# DirecTV VOD No Matching Programs



## PleaseHelpMe (Sep 9, 2014)

Hi Everyone,

You all were able to fix my last problem so here we go again! The DirecTV Video On-Demand seems to be intermittent for me. Half the time it works and the other half it says "Sorry! Right now, we don't have any programs that match the filter you just selected." It says this literally minutes after I was just looking at a program and going back to it. 

This occurs in all rooms. I have the HR44/500 with software 0x93d (updated on 11/4) and three mini-genies. The internet is always connected via Ethernet cord while this is happening and doesn't appear to be the issue.

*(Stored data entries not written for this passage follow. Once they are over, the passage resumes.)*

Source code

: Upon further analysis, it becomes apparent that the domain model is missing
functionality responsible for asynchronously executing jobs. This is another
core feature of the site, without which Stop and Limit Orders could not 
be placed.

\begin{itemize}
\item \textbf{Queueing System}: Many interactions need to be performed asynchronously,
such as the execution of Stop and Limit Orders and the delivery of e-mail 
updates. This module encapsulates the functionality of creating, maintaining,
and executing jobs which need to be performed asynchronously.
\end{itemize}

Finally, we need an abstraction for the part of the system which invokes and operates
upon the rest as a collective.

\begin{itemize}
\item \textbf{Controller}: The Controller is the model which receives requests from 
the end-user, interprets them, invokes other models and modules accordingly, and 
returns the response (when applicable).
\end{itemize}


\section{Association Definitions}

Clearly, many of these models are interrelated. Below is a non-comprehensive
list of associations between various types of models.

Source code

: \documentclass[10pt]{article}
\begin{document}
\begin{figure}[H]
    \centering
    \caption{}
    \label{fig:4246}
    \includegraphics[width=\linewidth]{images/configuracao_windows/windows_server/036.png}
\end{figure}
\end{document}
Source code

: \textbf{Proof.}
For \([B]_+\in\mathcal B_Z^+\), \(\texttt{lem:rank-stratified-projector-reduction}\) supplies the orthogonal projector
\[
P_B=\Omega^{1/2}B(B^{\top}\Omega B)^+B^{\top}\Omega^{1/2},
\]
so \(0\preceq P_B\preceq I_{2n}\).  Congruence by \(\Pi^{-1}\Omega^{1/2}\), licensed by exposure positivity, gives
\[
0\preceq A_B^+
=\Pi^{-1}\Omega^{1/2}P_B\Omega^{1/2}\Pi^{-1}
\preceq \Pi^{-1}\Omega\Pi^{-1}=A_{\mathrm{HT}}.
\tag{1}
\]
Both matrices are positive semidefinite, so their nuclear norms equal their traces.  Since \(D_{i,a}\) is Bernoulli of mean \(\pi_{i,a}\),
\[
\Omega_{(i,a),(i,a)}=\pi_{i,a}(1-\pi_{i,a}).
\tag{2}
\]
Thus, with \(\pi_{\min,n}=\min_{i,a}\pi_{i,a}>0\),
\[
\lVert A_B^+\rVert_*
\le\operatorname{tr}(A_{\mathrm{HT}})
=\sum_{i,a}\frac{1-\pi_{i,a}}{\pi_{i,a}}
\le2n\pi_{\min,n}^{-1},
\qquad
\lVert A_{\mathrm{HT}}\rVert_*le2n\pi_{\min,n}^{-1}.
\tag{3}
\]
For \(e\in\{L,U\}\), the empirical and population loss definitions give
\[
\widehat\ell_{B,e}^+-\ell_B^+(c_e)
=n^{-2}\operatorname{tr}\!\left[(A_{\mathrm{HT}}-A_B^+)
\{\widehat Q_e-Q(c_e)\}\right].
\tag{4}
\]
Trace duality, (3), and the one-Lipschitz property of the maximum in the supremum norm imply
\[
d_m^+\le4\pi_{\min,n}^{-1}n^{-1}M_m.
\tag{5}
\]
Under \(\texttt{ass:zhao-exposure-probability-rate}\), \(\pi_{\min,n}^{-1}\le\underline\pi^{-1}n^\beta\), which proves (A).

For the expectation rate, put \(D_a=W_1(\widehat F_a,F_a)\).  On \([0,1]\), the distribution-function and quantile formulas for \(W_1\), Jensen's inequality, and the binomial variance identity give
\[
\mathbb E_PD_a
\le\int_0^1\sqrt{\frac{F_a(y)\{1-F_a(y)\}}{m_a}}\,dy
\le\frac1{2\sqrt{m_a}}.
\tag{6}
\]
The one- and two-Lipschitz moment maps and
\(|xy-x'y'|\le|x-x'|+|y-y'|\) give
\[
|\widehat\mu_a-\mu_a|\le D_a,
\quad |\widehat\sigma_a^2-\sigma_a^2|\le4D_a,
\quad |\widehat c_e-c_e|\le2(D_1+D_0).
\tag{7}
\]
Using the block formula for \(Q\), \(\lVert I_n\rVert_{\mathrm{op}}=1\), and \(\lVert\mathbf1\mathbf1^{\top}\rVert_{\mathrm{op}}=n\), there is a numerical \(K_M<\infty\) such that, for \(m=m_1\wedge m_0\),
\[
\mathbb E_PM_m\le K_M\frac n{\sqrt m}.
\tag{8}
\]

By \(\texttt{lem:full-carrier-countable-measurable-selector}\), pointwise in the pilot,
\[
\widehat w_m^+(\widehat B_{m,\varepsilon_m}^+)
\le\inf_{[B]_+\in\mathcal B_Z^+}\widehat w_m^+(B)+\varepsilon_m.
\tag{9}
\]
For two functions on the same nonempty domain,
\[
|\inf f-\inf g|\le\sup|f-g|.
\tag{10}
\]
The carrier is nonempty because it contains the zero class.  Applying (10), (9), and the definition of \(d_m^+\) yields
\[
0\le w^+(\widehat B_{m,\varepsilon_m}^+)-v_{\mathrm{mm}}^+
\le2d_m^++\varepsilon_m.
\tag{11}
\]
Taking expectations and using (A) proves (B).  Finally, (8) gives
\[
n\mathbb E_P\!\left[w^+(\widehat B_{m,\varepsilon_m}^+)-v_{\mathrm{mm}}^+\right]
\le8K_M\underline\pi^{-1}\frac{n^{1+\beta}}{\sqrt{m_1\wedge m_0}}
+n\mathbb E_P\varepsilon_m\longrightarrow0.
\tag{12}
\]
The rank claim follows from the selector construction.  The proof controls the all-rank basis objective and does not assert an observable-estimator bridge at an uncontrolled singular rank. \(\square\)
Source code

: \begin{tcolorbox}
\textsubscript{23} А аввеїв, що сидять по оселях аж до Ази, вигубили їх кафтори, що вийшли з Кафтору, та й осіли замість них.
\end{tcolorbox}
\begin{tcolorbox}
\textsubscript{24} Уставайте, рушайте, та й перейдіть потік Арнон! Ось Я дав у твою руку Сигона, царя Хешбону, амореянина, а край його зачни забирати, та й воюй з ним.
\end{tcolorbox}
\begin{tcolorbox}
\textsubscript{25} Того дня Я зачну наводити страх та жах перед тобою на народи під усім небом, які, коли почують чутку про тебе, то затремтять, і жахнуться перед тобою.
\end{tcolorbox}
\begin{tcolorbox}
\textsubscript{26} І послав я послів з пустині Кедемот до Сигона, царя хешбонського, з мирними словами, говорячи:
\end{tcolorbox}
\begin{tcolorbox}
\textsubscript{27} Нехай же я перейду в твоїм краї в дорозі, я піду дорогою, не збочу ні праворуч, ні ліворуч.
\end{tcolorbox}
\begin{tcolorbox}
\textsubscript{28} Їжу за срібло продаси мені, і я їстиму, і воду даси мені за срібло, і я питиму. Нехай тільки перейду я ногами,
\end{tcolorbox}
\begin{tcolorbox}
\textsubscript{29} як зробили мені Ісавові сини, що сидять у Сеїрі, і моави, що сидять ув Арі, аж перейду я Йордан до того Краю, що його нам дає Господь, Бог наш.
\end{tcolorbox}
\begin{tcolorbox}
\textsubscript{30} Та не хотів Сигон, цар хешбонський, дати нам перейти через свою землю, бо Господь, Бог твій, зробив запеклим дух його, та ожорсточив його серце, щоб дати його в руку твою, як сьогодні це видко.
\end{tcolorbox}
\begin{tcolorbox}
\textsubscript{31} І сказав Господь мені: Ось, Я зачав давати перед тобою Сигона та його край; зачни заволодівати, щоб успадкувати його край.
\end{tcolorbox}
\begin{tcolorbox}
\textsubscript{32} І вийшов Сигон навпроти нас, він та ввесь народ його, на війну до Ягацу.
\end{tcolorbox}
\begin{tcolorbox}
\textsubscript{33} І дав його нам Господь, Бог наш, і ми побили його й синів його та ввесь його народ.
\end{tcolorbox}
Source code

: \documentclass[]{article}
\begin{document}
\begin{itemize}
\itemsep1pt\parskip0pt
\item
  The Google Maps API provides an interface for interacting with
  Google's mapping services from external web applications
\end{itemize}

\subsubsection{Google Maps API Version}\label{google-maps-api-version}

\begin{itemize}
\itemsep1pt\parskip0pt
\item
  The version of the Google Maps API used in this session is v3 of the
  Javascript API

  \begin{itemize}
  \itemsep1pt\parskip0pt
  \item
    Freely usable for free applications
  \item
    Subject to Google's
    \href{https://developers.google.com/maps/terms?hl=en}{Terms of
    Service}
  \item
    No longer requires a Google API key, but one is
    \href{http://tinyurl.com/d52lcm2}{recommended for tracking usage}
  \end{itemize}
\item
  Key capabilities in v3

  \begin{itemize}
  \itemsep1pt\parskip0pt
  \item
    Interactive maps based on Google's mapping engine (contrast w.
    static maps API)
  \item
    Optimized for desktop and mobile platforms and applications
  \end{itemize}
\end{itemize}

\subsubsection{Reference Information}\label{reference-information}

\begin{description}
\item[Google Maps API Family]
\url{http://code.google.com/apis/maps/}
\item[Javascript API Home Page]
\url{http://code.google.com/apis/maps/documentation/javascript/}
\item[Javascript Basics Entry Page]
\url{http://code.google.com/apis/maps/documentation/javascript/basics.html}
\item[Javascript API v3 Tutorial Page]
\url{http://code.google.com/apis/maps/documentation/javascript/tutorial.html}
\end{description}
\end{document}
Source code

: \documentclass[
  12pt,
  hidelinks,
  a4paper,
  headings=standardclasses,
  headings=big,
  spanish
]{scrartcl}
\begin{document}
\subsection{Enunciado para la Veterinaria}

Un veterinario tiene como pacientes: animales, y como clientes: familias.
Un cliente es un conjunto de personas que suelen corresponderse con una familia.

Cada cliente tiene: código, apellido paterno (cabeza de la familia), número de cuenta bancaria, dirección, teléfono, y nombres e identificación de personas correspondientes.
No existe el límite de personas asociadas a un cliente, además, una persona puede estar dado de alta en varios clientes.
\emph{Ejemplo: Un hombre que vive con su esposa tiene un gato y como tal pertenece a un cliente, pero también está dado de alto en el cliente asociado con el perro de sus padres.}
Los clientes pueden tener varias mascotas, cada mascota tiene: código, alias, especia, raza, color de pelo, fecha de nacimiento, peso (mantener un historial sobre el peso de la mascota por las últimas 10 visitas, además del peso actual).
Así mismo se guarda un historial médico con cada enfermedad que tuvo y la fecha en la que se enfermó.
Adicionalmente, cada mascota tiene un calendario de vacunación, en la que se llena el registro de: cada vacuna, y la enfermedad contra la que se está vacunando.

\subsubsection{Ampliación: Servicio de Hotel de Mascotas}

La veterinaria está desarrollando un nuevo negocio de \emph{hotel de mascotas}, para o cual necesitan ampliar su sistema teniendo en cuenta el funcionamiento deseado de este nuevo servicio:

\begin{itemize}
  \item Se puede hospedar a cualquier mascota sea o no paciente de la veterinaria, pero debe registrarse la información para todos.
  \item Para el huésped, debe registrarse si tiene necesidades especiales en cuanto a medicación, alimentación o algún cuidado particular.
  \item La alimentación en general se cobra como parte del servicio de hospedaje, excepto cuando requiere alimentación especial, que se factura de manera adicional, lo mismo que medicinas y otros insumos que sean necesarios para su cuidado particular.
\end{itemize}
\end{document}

Does anyone else have this problem or a fix?!

Thank you,

PleaseHelpMe


----------



## Delroy E Walleye (Jun 9, 2012)

I've noticed this, too, but assumed it had to do with not being plugged into internet since my last guide-clearing a couple weeks ago.


----------



## mannytwotwo (Feb 15, 2014)

When I have this issue I press the red reset button twice or sometimes even 3 times and that does the trick. I always have to do this after my receiver gets an update.


----------



## peds48 (Jan 11, 2008)

Do an Smart search for clearmybox. See if that helps


----------



## PleaseHelpMe (Sep 9, 2014)

Ok I tried the "clearmybox". It looks like the VOD is reloading. I'll update later when it's complete.


----------